What you should do: Leave out the pictures and give back all the entries exactly as written.

[Stored data entries]

=-=-=

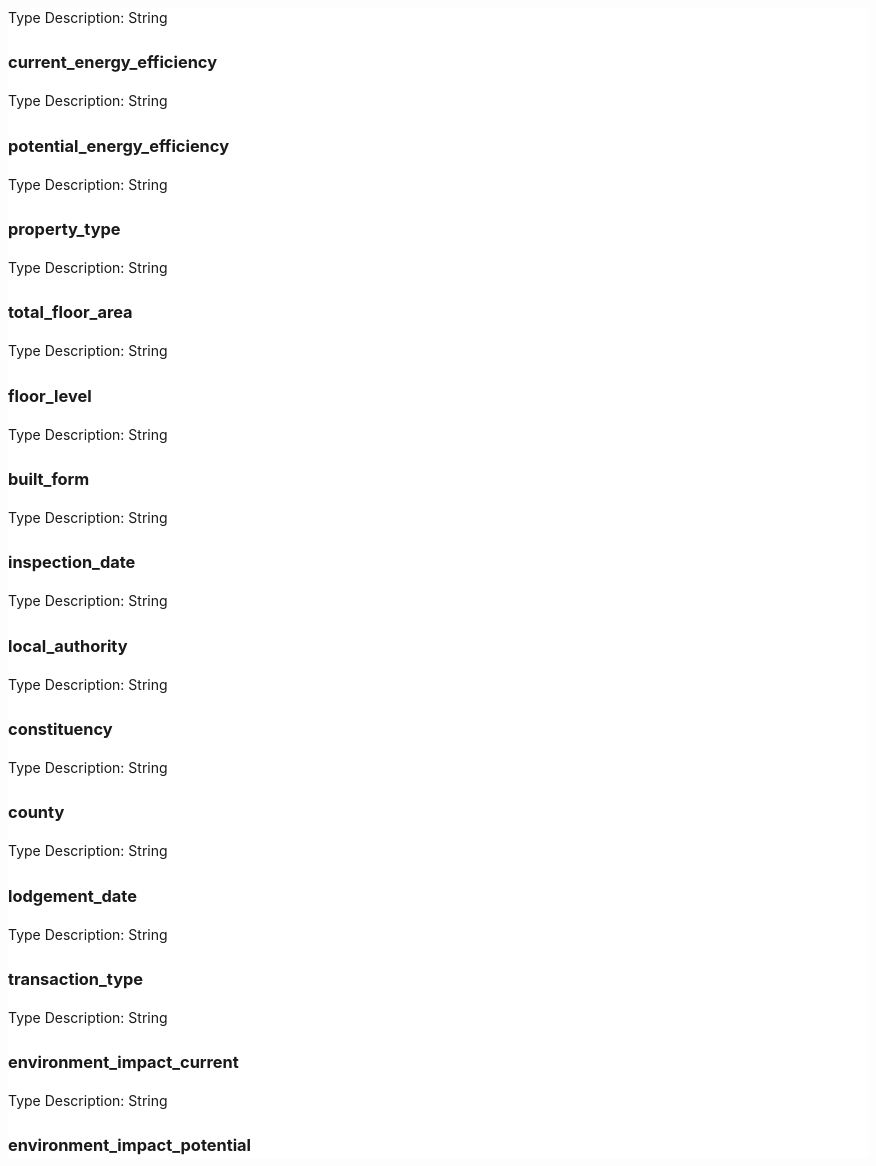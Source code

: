 
Type Description: String
### current_energy_efficiency


Type Description: String
### potential_energy_efficiency


Type Description: String
### property_type


Type Description: String
### total_floor_area


Type Description: String
### floor_level


Type Description: String
### built_form


Type Description: String
### inspection_date


Type Description: String
### local_authority


Type Description: String
### constituency


Type Description: String
### county


Type Description: String
### lodgement_date


Type Description: String
### transaction_type


Type Description: String
### environment_impact_current


Type Description: String
### environment_impact_potential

=-=-=

Response below:
Source code

: 
Type Description: String
### current_energy_efficiency


Type Description: String
### potential_energy_efficiency


Type Description: String
### property_type


Type Description: String
### total_floor_area


Type Description: String
### floor_level


Type Description: String
### built_form


Type Description: String
### inspection_date


Type Description: String
### local_authority


Type Description: String
### constituency


Type Description: String
### county


Type Description: String
### lodgement_date


Type Description: String
### transaction_type


Type Description: String
### environment_impact_current


Type Description: String
### environment_impact_potential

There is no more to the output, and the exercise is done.